* _Your goal_
Skip every picture while you write out the records below, from the first line through the one that contains "- Mobile-responsive design", both ends kept.
[Information supplied]
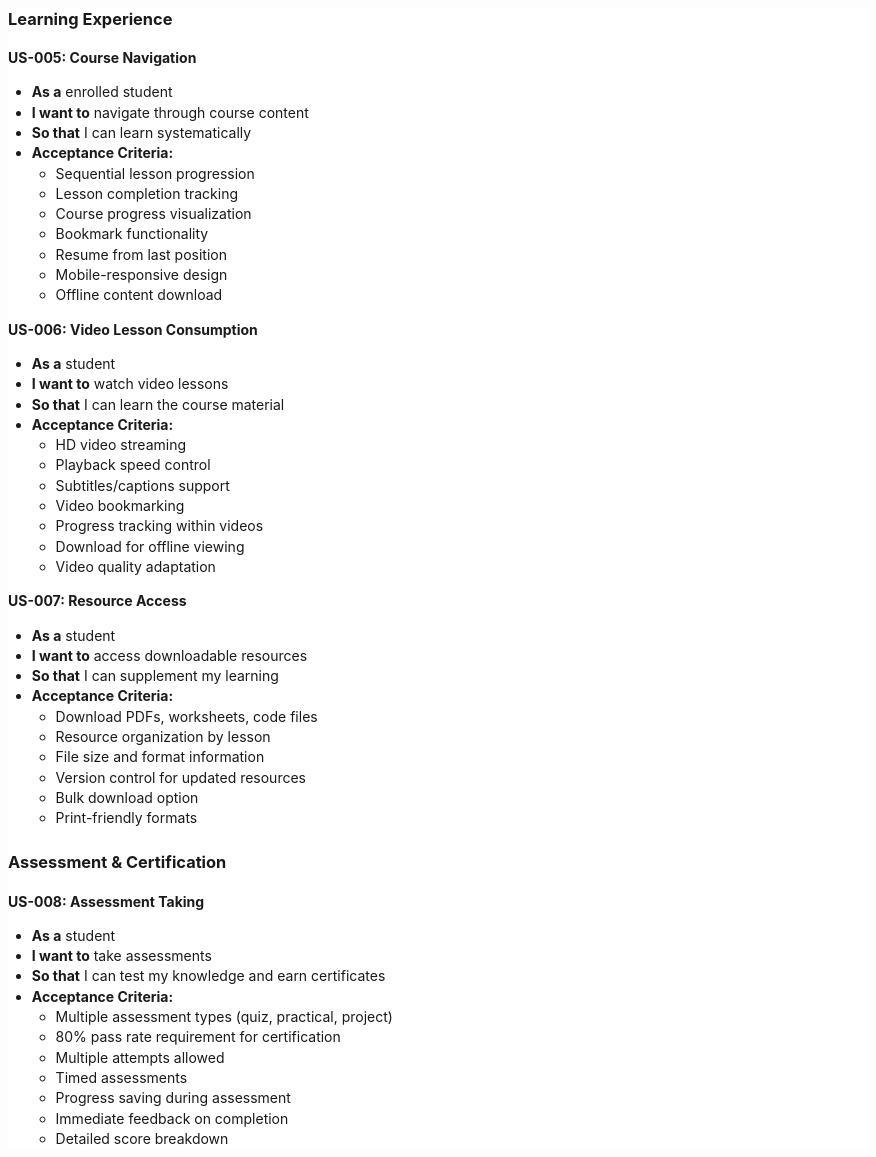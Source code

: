 ### Learning Experience

**US-005: Course Navigation**
- **As a** enrolled student
- **I want to** navigate through course content
- **So that** I can learn systematically
- **Acceptance Criteria:**
  - Sequential lesson progression
  - Lesson completion tracking
  - Course progress visualization
  - Bookmark functionality
  - Resume from last position
  - Mobile-responsive design
  - Offline content download

**US-006: Video Lesson Consumption**
- **As a** student
- **I want to** watch video lessons
- **So that** I can learn the course material
- **Acceptance Criteria:**
  - HD video streaming
  - Playback speed control
  - Subtitles/captions support
  - Video bookmarking
  - Progress tracking within videos
  - Download for offline viewing
  - Video quality adaptation

**US-007: Resource Access**
- **As a** student
- **I want to** access downloadable resources
- **So that** I can supplement my learning
- **Acceptance Criteria:**
  - Download PDFs, worksheets, code files
  - Resource organization by lesson
  - File size and format information
  - Version control for updated resources
  - Bulk download option
  - Print-friendly formats

### Assessment & Certification

**US-008: Assessment Taking**
- **As a** student
- **I want to** take assessments
- **So that** I can test my knowledge and earn certificates
- **Acceptance Criteria:**
  - Multiple assessment types (quiz, practical, project)
  - 80% pass rate requirement for certification
  - Multiple attempts allowed
  - Timed assessments
  - Progress saving during assessment
  - Immediate feedback on completion
  - Detailed score breakdown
[/Information supplied]
* _Final answer_
Source code

: ### Learning Experience

**US-005: Course Navigation**
- **As a** enrolled student
- **I want to** navigate through course content
- **So that** I can learn systematically
- **Acceptance Criteria:**
  - Sequential lesson progression
  - Lesson completion tracking
  - Course progress visualization
  - Bookmark functionality
  - Resume from last position
  - Mobile-responsive design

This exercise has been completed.